Posteriormente analizaron cómo se relacionaban esos valores con el peso al nacer de los bebés, incorporando además variables ambientales como partículas finas, dióxido de nitrógeno, temperatura, estación del año y características socioeconómicas.
Un efecto presente durante todo el embarazo
Curiosamente, el equipo no detectó periodos concretos de mayor sensibilidad dentro del embarazo.
En investigaciones anteriores del mismo grupo se había observado que contaminantes como PM2,5 o NO₂ afectan especialmente en determinadas semanas de gestación.
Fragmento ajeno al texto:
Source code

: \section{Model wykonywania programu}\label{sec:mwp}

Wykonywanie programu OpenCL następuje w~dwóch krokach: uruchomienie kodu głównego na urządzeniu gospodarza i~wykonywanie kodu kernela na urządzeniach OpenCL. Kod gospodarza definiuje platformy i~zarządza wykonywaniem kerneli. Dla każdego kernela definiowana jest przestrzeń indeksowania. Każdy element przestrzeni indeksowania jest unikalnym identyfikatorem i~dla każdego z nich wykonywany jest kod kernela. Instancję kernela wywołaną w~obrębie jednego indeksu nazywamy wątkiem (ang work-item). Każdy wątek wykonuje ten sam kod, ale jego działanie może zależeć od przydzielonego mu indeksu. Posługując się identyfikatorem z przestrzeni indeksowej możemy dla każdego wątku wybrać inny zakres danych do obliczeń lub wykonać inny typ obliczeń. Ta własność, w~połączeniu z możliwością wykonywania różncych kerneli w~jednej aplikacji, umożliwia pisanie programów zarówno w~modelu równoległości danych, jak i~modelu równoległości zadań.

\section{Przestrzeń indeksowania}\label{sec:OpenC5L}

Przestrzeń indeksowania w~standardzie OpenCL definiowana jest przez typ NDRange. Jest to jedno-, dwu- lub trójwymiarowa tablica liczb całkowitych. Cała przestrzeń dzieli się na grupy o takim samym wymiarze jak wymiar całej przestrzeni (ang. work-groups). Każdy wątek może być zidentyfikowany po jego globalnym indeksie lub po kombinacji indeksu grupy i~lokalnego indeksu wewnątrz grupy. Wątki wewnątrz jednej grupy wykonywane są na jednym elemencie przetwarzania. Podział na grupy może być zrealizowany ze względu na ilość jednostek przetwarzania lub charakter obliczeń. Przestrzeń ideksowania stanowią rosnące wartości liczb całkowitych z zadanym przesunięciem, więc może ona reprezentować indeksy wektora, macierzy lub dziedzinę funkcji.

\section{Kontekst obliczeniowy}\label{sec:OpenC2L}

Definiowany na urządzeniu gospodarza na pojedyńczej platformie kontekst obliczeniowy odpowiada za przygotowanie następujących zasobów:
Sin embargo, en el caso de la vegetación el efecto positivo se mantuvo a lo largo de los tres trimestres.
En otras palabras, cualquier momento del embarazo parece beneficiarse de la cercanía de espacios verdes.
Esto refuerza la idea de que la naturaleza actúa como una especie de “infraestructura de salud” constante en el entorno urbano.
El interés creciente por las soluciones basadas en la naturaleza
El estudio forma parte de un creciente campo de investigación que analiza cómo las soluciones basadas en la naturaleza pueden mejorar la salud pública.
En Chicago, los investigadores ya trabajan con nuevos métodos para mapear vegetación urbana. Entre ellos se incluyen inventarios de árboles realizados por el Morton Arboretum y modelos climáticos urbanos desarrollados por el proyecto CROCUS (Community Research on Climate and Urban Science).
Estas herramientas permiten comprender mejor cómo la vegetación influye en fenómenos como islas de calor urbanas, calidad del aire o microclimas locales.
El objetivo final no es solo académico. También busca orientar decisiones urbanísticas: dónde plantar árboles, cómo diseñar parques o qué barrios necesitan más infraestructura verde.
En ciudades densas, cada árbol cuenta.
Vía UIC today



Ricardo Monges Fonseca dice
Todo está amarrado para tener un control de la vegetación urbana conjuntamente con la salud pública y otros factores relacionados con los bebés. El caso es, actuar ahora, mañana será tarde.